Throughout the fall, some of the more sensationalist media outlets to the south have been reporting on the entrepreneurial progress of one Natalie Dylan. It seems Ms. Dylan, a California co-ed, is partnering with a brothel, the Moonlight Bunny Ranch in Nevada, to auction off her virginity to the highest bidder. The proceeds will be used to cover the costs of Ms. Dylan's higher education: She wants to go to graduate school to become a marriage and family therapist.
With bids topping $3-million (U.S.), she may never need to work again after putting in her one shift at the ranch.
This situation raises so many issues of contemporary concern that it is almost paralyzing to consider where to begin. It may help us to understand how and why Western society has come to this if we take a look at the history of virginity that underlies Ms. Dylan's astonishing act of self-sacrifice ... or self-mutilation, depending on one's perspective.
One of the values shared by traditional cultures around the world, past and present, is the privileging and protection of female virginity.
This increases a bride's value on the marriage market, not so much because she has an intact hymen, but because her husband-to-be can be sure he is not marrying a woman pregnant with another man's child.
Over time, societies have come to fetishize virginity. The annals of history are replete with cases of men raping girls as young as 7 or 8 to ensure the victim was a highly prized virgin.
In ancient Rome, the well-being of the state rested on the purity of a group of priestesses known as the vestal virgins. These women were accorded extraordinary status, respect and influence, along with freedom from male control.
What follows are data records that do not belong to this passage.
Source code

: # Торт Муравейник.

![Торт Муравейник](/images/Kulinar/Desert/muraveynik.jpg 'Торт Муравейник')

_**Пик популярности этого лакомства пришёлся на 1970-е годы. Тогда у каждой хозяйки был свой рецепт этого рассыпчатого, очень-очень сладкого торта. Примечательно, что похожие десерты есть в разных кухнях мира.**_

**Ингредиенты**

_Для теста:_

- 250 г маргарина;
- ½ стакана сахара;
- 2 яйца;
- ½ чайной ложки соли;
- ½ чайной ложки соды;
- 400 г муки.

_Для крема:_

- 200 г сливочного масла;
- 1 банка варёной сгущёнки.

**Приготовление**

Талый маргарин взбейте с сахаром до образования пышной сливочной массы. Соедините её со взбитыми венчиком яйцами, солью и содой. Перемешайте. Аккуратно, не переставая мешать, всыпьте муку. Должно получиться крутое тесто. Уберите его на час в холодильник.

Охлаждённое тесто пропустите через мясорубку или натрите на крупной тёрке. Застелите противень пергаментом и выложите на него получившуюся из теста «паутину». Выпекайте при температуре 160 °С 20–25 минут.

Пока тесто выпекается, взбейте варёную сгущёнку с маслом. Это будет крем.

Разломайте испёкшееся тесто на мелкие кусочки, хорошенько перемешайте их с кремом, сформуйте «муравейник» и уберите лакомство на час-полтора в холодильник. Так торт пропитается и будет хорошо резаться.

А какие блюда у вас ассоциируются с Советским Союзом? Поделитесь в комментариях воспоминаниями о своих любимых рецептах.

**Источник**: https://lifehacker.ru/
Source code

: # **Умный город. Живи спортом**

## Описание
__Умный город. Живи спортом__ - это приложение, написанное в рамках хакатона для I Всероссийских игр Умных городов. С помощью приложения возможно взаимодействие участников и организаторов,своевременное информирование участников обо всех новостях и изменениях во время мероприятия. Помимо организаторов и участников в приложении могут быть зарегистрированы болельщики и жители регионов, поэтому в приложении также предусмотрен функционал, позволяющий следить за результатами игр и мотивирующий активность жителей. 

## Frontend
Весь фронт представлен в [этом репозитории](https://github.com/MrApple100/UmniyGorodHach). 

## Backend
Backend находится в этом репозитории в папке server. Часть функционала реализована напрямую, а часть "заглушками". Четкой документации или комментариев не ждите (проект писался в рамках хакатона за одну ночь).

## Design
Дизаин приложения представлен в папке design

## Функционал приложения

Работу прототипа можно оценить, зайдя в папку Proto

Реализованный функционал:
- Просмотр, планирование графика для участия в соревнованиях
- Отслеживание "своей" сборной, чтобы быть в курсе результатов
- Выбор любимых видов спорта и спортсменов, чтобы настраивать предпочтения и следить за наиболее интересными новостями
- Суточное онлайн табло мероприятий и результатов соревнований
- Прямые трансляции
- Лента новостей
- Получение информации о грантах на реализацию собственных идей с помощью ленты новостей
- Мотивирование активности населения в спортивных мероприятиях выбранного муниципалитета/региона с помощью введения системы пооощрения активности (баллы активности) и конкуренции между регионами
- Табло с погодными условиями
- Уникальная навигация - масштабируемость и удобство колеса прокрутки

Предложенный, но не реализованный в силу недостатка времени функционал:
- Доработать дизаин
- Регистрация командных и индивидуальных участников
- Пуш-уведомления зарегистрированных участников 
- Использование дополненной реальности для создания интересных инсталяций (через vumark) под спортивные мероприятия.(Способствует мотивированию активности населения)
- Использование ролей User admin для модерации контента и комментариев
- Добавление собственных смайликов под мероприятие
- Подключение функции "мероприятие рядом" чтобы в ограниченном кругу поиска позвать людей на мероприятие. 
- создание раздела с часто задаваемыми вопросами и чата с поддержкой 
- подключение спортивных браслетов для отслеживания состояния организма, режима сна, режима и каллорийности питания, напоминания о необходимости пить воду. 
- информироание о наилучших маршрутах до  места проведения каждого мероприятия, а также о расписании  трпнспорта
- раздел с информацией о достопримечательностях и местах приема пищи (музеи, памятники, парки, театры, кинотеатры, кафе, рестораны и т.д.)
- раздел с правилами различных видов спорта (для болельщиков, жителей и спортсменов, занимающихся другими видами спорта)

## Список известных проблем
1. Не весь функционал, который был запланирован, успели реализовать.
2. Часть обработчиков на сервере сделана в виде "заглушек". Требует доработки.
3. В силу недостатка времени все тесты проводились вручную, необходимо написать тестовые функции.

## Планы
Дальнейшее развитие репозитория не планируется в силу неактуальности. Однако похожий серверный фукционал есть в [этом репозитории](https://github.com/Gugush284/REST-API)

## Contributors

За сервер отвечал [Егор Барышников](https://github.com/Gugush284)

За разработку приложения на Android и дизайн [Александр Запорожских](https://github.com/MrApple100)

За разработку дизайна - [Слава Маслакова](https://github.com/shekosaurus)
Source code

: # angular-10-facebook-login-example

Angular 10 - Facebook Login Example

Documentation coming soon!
However, if a priestess lost her virginity, it threatened the security of the whole society.
Consequently, vestal virgins who lost their virginity were condemned to death.
Within Christianity, a virgin was also held in high regard. Among the early Christians, facing persecution and torment, the lives of the virgins were particularly inspiring. These girls and women went to heroic lengths to maintain their chastity as a sign of their faith and commitment. During the violent persecutions by the Emperor Diocletian, Saint Lucy refused to marry in order to preserve her virginity. This so outraged her tormentors that they consigned her to a brothel (from which fate she was ultimately saved, virginity intact).
This link between brothels and the taking of virginity resonates with Ms. Dylan's choice of locale.
Virginity no longer carries with it the sacred power of the vestal virgins. Nor, in an era of DNA testing, is virginity necessary to deduce paternity.
What is troubling about this new twist to the issue of defloration, and Ms. Dylan's commodification of her hymen, is what it reveals about contemporary sexual values.
The auction is based upon the notion that there is some intrinsic value in a physically intact hymen, and more importantly, that there is some value in rupturing it.
And that is what is most disturbing: There are still people who cling to old-fashioned views about deflowering a virgin.
There are still men who are sufficiently intrigued or turned on by the idea of the bloody rough and tumble sometimes associated with breaking a hymen that they would pay millions of dollars for the experience. Ms. Dylan reinforced this subtext of violence when she admitted that she hoped the man who won the auction would be gentle.
So we might want to ask just what the motive is for this auction. To defile the sacred? To go where no man's gone before? Or is there a whiff of misogynistic violence behind the act of rupturing Ms. Dylan's hymen?
Is this a more subtle form of sexual violence, in this case orchestrated by the victim herself?
Jacqueline Murray is professor of history at the University of Guelph.